Read how nurses and the BYU Community respond during a mass casualty incident drill.
Each semester, BYU Emergency Medical Services (EMTs), nursing students, the Department of Risk Management, and campus police participate in a mass casualty incident drill, or MCI. This drill helps emergency response teams around campus practice valuable skills and teaches nursing students how to operate in emergencies. This semester, the MCI was a simulated collapsed building staged on November 12 in the Franklin S. Harris Fine Arts Center (HFAC).
The MCI is conducted twice during the day. During the first run, there are usually some things that could be improved. Supervisors address these mistakes before participants run the simulation a second time. The Provo Fire Department gave tips this semester, particularly on transporting patients.
With the HFAC’s confusing layout, this semester’s MCI saw many challenges in finding and transporting patients. Twelve patients were never found. Additionally, a common mistake made in previous MCIs was perpetuated this semester. Assistant Teaching Professor Dr. Matt Anderson, a nursing professor who helped coordinate the MCI, shared that thirty patients were mistriaged. Triage refers to assigning the severity of patients’ wounds, so they are moved to the proper location for treatment. For example, patients marked “red” requires immediate care for severe wounds. The mistriage of patients led to inadequate care during the MCI. However, with some instruction, the EMTs and nurses were much more successful the second time the simulation took place.

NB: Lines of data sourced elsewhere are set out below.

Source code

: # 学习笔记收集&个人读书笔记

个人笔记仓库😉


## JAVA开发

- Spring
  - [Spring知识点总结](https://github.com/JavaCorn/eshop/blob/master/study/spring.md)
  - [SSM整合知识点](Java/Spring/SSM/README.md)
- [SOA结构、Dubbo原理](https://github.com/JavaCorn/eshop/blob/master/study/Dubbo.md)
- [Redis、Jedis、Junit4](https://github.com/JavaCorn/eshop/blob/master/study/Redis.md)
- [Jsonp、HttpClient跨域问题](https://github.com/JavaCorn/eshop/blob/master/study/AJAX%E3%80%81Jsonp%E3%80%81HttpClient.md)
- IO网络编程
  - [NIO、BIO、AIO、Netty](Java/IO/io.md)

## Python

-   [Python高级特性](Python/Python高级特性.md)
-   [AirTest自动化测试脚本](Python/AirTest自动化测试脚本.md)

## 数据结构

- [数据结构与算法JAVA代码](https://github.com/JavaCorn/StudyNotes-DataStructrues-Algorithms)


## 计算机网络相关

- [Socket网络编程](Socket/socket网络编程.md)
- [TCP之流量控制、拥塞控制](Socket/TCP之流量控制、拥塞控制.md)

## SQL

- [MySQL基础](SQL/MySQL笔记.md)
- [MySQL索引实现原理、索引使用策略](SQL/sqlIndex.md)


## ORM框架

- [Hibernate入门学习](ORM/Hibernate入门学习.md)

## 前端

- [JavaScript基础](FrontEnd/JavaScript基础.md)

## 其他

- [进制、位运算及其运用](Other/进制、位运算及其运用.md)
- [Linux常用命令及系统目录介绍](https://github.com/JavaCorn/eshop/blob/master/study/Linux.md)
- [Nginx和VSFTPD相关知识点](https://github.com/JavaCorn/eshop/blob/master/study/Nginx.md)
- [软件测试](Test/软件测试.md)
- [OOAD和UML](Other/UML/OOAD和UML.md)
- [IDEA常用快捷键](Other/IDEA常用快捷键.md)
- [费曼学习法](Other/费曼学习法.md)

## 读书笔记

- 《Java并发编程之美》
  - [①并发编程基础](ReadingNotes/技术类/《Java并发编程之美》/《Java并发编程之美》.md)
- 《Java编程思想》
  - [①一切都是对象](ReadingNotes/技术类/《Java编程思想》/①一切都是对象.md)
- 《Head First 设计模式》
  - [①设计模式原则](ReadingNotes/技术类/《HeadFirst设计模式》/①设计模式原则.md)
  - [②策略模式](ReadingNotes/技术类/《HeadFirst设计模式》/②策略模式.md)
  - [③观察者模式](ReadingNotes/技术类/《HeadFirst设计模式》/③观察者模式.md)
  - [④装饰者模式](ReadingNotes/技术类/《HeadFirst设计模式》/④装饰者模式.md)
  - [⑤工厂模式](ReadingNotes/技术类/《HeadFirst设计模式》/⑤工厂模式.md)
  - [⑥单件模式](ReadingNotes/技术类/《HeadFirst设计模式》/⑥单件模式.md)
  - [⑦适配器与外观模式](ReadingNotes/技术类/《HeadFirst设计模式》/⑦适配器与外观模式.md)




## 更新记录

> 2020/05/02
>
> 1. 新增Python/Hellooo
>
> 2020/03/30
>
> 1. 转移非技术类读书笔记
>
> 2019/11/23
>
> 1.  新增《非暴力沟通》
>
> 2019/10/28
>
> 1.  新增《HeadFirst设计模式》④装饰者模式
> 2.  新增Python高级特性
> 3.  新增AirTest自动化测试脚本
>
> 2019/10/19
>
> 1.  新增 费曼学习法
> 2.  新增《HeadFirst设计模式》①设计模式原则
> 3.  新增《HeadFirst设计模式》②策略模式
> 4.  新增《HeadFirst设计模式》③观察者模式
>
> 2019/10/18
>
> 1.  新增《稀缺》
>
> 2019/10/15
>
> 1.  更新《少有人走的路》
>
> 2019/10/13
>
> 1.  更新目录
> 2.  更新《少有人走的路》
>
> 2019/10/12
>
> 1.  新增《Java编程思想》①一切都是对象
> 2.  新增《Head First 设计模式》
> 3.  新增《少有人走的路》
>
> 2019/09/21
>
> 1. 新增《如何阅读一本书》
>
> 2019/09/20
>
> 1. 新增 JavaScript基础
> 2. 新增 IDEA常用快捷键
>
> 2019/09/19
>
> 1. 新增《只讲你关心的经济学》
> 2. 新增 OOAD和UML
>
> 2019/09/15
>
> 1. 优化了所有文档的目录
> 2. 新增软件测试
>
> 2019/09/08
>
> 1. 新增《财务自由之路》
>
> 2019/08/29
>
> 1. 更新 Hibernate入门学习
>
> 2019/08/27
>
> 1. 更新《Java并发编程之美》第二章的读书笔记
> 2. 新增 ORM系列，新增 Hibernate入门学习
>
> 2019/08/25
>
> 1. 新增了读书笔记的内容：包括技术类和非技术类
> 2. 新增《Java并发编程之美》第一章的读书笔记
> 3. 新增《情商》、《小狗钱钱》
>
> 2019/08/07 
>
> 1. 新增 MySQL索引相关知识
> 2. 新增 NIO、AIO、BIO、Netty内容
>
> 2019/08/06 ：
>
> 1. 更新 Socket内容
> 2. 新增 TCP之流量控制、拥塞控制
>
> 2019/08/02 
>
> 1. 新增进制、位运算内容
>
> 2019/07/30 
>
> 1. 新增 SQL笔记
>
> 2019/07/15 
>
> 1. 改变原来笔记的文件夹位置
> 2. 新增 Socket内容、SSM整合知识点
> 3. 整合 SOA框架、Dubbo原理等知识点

Most nursing students will not experience working side-by-side with emergency care providers on the site of a disaster, such as a collapsed building; it is much more common for nurses to see these patients after they have been transported to the hospital. However, the MCI provides invaluable insights to our students. For example, one nursing student, Anna Pingree, helped with transportation throughout the MCI. She shared, “When we started, I thought we had it down, but then we had to keep running back more and more. It felt like there was a never-ending number of patients. It was tiring. But there were many of us, so we could call for help if needed.” Anna described the debrief, “We talked about what went well, and there was a lot of good teamwork, which was important for transportation because you can’t do it on your own.” She continued, “The MCI can be frustrating because it’s so chaotic, but as long as we communicated, it worked out well.”
Marinn Scott, another nursing student, shared, “I was a treatment nurse on the green tarp where we treat the less severe patients. It went quite well at my tarp. Nobody died, so that was awesome. I took a lot of vital signs and monitored the patients’ statuses. We put on a lot of gauze and bandages on minor wounds, but one of my bigger tasks was helping a patient with severe anxiety. Seeing how she calmed down throughout the simulation and progressively got better was rewarding. Just being able to be there for her was a good experience.”
We want to thank everyone who contributed to this learning experience, with a special thanks to the Provo Fire Department. As a college, we also wish to encourage our nursing students to make the most of their MCI experience, no matter their desired field of nursing.